---- Material for this task
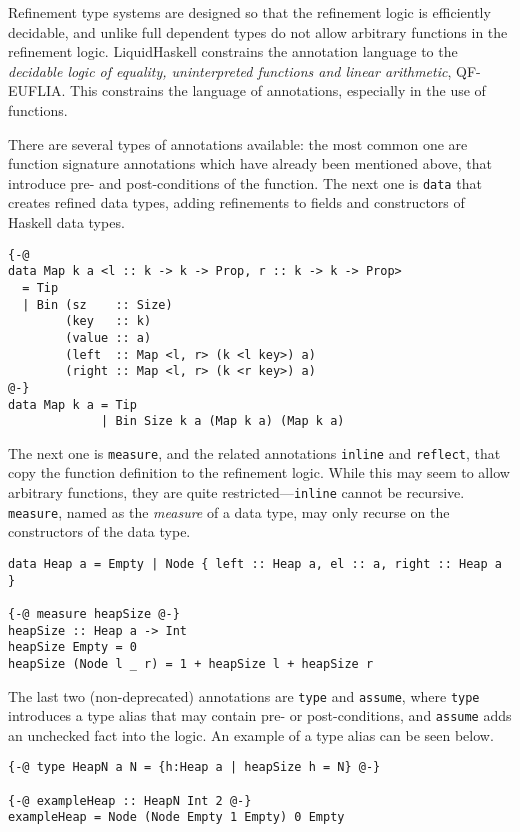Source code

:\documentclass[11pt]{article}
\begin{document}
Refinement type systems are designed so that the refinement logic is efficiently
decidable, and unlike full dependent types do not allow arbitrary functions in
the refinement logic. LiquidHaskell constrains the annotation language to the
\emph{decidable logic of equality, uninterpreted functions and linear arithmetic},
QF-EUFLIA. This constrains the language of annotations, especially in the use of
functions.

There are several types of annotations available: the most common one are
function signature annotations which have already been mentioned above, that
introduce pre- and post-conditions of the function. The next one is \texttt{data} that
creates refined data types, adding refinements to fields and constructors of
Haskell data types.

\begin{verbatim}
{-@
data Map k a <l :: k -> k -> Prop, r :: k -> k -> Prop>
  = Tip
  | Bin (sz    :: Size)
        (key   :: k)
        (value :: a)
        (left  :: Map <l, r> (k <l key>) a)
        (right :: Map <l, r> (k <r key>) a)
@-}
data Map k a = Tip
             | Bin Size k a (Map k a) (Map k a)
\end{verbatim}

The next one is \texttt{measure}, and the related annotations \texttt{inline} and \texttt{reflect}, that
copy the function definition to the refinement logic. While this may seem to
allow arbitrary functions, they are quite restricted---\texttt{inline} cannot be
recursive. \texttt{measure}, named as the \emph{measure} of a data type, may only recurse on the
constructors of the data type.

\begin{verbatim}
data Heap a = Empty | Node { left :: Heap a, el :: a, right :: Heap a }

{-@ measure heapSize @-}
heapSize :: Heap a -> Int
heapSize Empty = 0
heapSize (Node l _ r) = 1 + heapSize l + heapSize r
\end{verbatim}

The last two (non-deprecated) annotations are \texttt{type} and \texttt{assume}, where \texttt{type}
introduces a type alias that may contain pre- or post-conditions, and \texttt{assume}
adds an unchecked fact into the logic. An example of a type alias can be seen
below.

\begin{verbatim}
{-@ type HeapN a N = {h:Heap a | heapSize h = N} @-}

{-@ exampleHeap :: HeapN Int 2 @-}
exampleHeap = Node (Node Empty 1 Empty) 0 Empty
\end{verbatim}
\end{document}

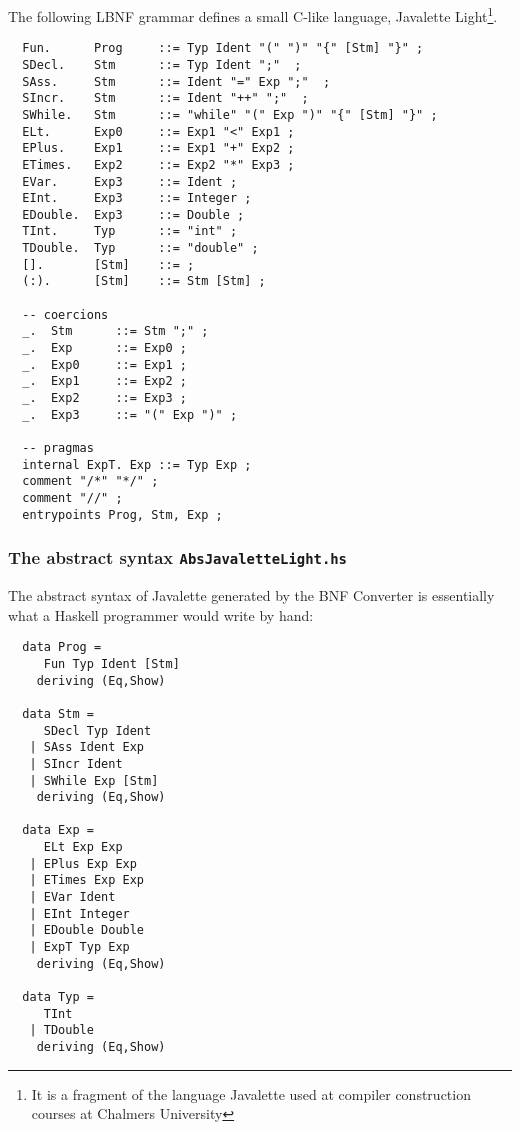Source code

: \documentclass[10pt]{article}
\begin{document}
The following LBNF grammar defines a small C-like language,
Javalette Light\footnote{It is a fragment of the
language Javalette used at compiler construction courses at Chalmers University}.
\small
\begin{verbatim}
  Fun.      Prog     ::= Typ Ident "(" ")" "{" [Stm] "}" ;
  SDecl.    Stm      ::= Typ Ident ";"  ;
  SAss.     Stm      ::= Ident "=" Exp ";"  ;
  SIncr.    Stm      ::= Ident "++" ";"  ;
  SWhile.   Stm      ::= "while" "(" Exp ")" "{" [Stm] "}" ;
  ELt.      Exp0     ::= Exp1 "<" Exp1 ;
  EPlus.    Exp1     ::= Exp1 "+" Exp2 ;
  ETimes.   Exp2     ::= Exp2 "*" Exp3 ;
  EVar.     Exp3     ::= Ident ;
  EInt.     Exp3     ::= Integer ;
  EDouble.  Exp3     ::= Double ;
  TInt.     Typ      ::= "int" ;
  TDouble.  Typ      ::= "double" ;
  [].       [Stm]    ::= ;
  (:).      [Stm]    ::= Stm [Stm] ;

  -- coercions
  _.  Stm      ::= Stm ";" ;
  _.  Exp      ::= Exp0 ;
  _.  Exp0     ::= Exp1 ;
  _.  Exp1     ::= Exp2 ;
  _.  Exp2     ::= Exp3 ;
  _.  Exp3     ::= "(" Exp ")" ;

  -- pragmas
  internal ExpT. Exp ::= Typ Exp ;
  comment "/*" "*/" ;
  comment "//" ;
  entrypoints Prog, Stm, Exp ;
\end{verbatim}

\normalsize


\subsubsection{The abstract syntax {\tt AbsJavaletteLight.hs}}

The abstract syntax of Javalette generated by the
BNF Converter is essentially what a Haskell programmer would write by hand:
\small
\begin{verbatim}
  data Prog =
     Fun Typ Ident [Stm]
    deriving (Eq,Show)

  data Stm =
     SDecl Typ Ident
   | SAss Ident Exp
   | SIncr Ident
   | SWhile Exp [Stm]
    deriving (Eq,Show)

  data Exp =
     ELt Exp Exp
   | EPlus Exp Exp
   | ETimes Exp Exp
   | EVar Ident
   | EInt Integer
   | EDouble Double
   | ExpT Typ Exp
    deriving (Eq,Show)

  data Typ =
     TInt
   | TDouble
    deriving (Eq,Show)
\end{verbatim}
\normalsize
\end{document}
--------
● What needs to be done: What lines above mention "constrains"? Copy each one.

● Answer section:
the refinement logic. LiquidHaskell constrains the annotation language to the
QF-EUFLIA. This constrains the language of annotations, especially in the use of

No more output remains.